Brilliant Badger  Panic is my middle name :lol: I dont need my sheep being parked in some one elses pen :wink: 


Jacquie


----------



## bognormike (May 10, 2005)

Baa

:wink:


----------



## LadyJ (May 9, 2005)

Ha Ha Mike I see we have a comedian in our midst :roll: will put you down as the main attraction for our entertainment :wink:


----------



## badger (May 9, 2005)

Mike...Looks like you need to bring your Lighty up bow tie, top hat and walking cane


----------



## 88929 (May 10, 2005)

Hello there folks,

Yes, we are now going on the 12th,13th and 14th of May and have booked the evening entertainment for the Saturday evening. However, we have already been alocated our pitch. We are in the "Club Field" purple ticket is that ok? Will we still be able to join the other club members or will we have to go where we are put? As yet I have not put myself down on any list as going, so do I need to?

"Take care out there "


----------



## LadyJ (May 9, 2005)

Hi Welshman,

Did you put Motorhomefacts when booking and have your tickets got Motorhomefacts on them ? If so then could you please add yourself to the rally list for Southern Show on the front page click on the blue section then click on i want to attend this rally

any problems pm me

Jacquie


----------



## LadyJ (May 9, 2005)

LAST DAY FOR BOOKING FOR NEWBURY SHOW IS 14th APRIL

WE COULD DO WITH A FEW MORE PLEASE.



Jacquie


----------



## MOTORHOMER (May 9, 2005)

Hello Jackie


I sent you a PM earlier today but as it isnt in the outbox or the sent folder I assume you didnt get it. Just sent you another one. Apologies if you get two


Motorhomer


----------



## LadyJ (May 9, 2005)

Hi Elizabeth,

I have replied to your pm now


Jacquie


----------



## hymmi (May 9, 2005)

Hi Welshman,

LadyJ told me you were given motorcaravan club tickets i did speak to Warners about it for you and they said your tickets would be changed.Have you still got wrong tickets then ?


----------



## MOTORHOMER (May 9, 2005)

Booking done & arriving on thursday.
Just waiting for my tickets. How long do they take to come?

Motorhomer motorhomer 1


----------



## badger (May 9, 2005)

Hi Jacquie

NOW you can panic...........still havn't reveived corrected tickets.

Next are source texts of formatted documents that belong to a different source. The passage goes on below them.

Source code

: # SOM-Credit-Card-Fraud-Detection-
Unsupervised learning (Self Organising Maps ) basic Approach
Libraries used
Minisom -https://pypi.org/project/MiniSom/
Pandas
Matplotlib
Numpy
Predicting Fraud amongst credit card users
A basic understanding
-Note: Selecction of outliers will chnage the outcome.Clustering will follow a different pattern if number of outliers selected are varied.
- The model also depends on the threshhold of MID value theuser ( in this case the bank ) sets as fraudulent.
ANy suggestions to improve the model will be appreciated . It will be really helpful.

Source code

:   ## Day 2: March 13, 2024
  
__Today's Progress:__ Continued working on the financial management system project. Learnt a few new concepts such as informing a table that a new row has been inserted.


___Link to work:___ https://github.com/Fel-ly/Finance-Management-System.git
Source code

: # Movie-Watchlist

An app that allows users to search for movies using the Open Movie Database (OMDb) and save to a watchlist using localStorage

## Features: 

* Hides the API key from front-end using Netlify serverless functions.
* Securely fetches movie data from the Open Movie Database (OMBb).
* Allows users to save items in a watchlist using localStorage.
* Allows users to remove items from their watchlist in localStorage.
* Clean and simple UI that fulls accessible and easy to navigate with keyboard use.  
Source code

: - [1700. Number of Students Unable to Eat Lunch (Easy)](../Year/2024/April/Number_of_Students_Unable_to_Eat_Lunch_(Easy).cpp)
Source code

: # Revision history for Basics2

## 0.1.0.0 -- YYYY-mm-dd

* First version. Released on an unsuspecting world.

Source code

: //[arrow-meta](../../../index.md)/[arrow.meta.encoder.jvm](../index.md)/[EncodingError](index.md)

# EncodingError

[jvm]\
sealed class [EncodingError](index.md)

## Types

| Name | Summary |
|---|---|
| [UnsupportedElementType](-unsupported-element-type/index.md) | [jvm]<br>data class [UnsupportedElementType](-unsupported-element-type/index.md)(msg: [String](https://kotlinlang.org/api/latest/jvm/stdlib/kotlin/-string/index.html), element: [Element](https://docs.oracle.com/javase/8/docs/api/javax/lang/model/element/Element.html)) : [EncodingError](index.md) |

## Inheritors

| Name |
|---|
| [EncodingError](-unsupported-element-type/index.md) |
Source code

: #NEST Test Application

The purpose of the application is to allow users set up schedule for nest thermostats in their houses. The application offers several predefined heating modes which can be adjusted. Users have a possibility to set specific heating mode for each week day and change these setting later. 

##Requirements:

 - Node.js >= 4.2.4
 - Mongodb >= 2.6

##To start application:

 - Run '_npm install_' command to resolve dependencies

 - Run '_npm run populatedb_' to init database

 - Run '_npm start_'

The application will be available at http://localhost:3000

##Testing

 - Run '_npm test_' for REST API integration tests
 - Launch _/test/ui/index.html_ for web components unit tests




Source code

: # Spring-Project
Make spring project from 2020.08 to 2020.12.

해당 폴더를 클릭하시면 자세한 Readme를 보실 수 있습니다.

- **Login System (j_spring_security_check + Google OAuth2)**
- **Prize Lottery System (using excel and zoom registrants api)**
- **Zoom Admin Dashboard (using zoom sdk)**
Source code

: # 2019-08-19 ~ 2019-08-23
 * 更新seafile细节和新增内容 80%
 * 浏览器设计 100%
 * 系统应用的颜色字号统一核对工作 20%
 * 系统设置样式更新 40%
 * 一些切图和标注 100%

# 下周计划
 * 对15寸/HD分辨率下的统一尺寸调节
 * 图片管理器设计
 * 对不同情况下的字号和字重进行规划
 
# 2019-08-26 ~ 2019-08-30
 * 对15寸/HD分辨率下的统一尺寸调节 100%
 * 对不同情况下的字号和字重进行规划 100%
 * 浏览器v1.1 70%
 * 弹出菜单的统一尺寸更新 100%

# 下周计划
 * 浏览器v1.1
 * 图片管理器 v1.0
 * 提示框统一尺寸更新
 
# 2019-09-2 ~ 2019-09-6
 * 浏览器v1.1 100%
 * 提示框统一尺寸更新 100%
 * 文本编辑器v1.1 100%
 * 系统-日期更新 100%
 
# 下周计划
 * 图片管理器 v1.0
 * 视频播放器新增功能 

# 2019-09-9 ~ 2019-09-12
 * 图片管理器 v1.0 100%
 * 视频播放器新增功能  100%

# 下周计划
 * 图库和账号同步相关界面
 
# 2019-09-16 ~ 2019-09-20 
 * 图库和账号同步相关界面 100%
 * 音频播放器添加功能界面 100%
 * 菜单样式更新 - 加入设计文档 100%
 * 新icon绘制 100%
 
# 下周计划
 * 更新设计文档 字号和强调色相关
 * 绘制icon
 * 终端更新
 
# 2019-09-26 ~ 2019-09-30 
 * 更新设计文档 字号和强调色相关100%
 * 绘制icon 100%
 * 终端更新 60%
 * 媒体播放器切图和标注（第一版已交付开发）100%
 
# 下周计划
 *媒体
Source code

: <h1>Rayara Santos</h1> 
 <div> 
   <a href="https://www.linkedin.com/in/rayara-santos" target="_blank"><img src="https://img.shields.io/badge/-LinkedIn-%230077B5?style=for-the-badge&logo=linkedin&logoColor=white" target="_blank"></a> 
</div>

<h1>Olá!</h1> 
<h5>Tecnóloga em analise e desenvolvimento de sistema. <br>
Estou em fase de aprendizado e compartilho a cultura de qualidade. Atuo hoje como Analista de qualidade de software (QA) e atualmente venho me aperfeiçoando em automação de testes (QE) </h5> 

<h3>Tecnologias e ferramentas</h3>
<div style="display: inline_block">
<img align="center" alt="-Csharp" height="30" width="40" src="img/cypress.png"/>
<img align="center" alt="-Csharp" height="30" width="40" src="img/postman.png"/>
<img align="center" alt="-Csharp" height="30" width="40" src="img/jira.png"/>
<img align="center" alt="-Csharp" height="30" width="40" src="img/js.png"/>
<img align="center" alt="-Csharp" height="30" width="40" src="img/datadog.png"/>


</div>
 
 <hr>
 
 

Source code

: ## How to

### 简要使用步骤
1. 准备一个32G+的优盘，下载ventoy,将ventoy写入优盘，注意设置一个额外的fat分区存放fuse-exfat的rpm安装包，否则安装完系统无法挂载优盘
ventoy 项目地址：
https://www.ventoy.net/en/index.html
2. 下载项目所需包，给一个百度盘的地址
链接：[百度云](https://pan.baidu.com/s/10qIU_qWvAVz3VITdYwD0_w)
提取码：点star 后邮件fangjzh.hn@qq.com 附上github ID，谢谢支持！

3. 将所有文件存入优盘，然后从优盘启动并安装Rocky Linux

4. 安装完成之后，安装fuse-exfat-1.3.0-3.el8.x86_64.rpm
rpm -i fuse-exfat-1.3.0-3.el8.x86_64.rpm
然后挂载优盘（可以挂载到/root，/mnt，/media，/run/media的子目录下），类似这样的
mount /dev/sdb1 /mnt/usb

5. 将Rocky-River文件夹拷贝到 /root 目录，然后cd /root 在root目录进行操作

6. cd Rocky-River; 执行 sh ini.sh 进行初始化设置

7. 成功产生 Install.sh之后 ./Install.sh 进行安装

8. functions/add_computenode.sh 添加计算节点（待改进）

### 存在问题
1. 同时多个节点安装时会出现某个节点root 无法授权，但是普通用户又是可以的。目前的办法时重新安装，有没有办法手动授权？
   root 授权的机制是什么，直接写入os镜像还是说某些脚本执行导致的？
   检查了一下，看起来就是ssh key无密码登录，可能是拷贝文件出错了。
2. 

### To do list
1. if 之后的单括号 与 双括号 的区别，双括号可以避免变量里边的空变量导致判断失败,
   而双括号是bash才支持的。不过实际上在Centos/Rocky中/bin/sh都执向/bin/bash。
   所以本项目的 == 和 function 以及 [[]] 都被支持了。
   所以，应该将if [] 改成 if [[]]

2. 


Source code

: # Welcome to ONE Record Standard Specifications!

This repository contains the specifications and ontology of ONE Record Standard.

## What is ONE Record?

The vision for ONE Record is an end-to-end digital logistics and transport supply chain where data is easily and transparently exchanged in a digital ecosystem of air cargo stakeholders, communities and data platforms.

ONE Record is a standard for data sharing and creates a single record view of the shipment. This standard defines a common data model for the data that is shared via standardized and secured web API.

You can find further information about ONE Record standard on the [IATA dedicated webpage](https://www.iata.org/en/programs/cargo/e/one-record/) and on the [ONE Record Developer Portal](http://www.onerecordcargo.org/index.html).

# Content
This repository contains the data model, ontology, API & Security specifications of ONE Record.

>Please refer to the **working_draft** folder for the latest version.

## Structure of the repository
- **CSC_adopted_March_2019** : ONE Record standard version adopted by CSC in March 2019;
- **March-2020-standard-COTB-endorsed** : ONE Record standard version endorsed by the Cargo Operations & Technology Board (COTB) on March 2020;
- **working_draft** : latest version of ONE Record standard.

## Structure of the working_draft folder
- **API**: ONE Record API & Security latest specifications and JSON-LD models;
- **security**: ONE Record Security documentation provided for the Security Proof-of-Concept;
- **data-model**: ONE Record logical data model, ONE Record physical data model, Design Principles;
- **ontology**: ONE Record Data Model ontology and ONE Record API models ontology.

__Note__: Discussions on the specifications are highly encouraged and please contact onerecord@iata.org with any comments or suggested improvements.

I have emailed them and am hoping for a speedy response


----------



## LadyJ (May 9, 2005)

Well done Motorhomer see you there.




O crikey Badger may be best if you ring them I think they are in a right muddle to be honest, are your friends ticket all ok





Jacquie


----------



## jarcadia (May 1, 2005)

Hi Jacquie
We booked with Warners in March before we realised that this forum had section, have just spoken with them today and they are changing the booking so that we will be on MHF section. Although we booked on 23rd March they have not got to our application yet! Will check our tickets when they finally arrive to make sure we have been allocated correct section. Will be arriving Saturday afternoon (still have to work), this will be our first rally so no doubt we will be looking for guidance. Have booked for Saturday night’s entertainment as well.
Brian & Jackie


----------



## LadyJ (May 9, 2005)

Hi Jarcadia Brian & Jackie could you add youselves to the rally list please on the front page look forward to meeting you both. I do hope Warners get there act together soon and that you get the right tickets.


Jacquie


----------



## badger (May 9, 2005)

If anyone has any queries or problems with warners for this show regarding correct tickets, I have just phoned and was told that they wont do anything yet. Queries regarding Newbury are on a back burner until they have finished dealing with the show that is on next week. 
I was told to ring back in 2 weeks if I havnt received the tickets.


----------



## jarcadia (May 1, 2005)

Warners just been on phone to Jackie, they want to charge us £5 administration fee to change our booking. Sorry not prepared to pay them that (when they have not even got round to our original request) so we will visit but stay where we have been put. 
Brian


----------



## LadyJ (May 9, 2005)

Hi Jarcadia Brian I dont know how they can charge you if you havent even sent your tickets yet, but just come along and park up with us anyway its no problem for us we will squeeze you in  


Jacquie


----------



## hymmi (May 9, 2005)

Hi,

Have spoken to Kathy at Warners about these tickets,they are being sorted now,they have pulled the original bookings and seem to think that you booked by mistake with MCC on the web site ........jarcadia she says that your tickets must had already been processed but please ring Kathy,speak to her and she will try to resolve it.........guys please get in touch with Kathy if this is not so.


----------



## badger (May 9, 2005)

Hymmi

If you mean me I dont see how "Motorhomefacts.com" can be mistaken, misspelled or missinturpreted as MCC

Perhaps they should go to specsavers :roll:


----------



## jarcadia (May 1, 2005)

Hi Hymmi Thanks for your help, Kathy (Warners) has offered to change tickets, "just send them back with note" no mention of any cost.
Brian


----------



## hymmi (May 9, 2005)

Hi Brian

A result great,glad you have sorted it.

Hi Badger,

Try giving Kathy a ring,she runs the show side so you might get a quicker result.


----------



## badger (May 9, 2005)

Hello All

Thanks for all suggestions but panic over, tickets arrived safe & sound today.


----------